---------- THE DATA ----------
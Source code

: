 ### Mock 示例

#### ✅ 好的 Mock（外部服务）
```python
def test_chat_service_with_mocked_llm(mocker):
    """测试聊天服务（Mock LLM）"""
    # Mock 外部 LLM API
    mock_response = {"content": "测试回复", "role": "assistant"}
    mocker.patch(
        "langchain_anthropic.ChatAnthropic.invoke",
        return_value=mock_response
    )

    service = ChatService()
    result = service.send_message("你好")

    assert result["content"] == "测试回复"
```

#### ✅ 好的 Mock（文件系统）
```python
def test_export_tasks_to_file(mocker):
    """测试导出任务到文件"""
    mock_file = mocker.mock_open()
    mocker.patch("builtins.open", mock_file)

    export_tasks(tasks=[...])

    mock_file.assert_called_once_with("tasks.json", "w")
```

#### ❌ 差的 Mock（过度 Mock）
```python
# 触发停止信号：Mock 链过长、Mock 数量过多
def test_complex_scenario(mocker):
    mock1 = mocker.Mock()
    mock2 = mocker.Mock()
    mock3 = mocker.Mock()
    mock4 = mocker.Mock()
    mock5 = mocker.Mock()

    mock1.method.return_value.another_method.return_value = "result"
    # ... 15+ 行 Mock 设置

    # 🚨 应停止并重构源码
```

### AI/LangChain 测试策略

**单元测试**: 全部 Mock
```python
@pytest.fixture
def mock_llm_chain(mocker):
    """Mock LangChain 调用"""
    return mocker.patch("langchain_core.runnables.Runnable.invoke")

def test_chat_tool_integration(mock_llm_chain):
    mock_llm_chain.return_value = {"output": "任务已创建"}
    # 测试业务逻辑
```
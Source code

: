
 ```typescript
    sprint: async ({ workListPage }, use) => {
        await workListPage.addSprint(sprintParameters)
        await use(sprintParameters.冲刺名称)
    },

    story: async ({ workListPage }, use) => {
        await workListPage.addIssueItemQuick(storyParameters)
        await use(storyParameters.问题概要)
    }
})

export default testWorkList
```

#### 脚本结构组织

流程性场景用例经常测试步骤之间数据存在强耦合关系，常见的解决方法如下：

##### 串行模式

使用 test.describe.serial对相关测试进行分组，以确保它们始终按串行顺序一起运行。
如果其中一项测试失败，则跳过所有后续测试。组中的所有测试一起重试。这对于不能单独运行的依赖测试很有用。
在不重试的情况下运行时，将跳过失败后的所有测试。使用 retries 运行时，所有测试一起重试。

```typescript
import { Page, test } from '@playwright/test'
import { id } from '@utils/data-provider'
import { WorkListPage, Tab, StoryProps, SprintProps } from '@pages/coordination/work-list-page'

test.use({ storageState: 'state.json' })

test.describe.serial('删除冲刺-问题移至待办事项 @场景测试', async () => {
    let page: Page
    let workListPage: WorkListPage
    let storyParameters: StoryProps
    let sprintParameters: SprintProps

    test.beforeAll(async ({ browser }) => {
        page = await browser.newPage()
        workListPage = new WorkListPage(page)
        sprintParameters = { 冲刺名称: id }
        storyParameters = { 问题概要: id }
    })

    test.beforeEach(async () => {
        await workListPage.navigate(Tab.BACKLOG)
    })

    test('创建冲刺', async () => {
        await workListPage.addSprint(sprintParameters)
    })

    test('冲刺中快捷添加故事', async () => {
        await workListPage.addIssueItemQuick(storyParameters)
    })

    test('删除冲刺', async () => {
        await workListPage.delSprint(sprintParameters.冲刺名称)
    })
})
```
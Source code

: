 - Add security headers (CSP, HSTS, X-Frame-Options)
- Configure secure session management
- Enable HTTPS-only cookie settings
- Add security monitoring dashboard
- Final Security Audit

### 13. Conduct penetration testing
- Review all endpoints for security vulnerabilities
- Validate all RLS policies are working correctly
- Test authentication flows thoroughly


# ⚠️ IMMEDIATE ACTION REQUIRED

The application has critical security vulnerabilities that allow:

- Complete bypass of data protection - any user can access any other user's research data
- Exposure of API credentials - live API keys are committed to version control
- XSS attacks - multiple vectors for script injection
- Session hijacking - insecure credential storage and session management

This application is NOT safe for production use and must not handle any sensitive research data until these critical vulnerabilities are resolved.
----------
### WHAT YOU HAVE TO DO
Scan the records for the string "测试回复" and report each line where it occurs.

### SOLUTION TO THE EXERCISE
    mock_response = {"content": "测试回复", "role": "assistant"}
    assert result["content"] == "测试回复"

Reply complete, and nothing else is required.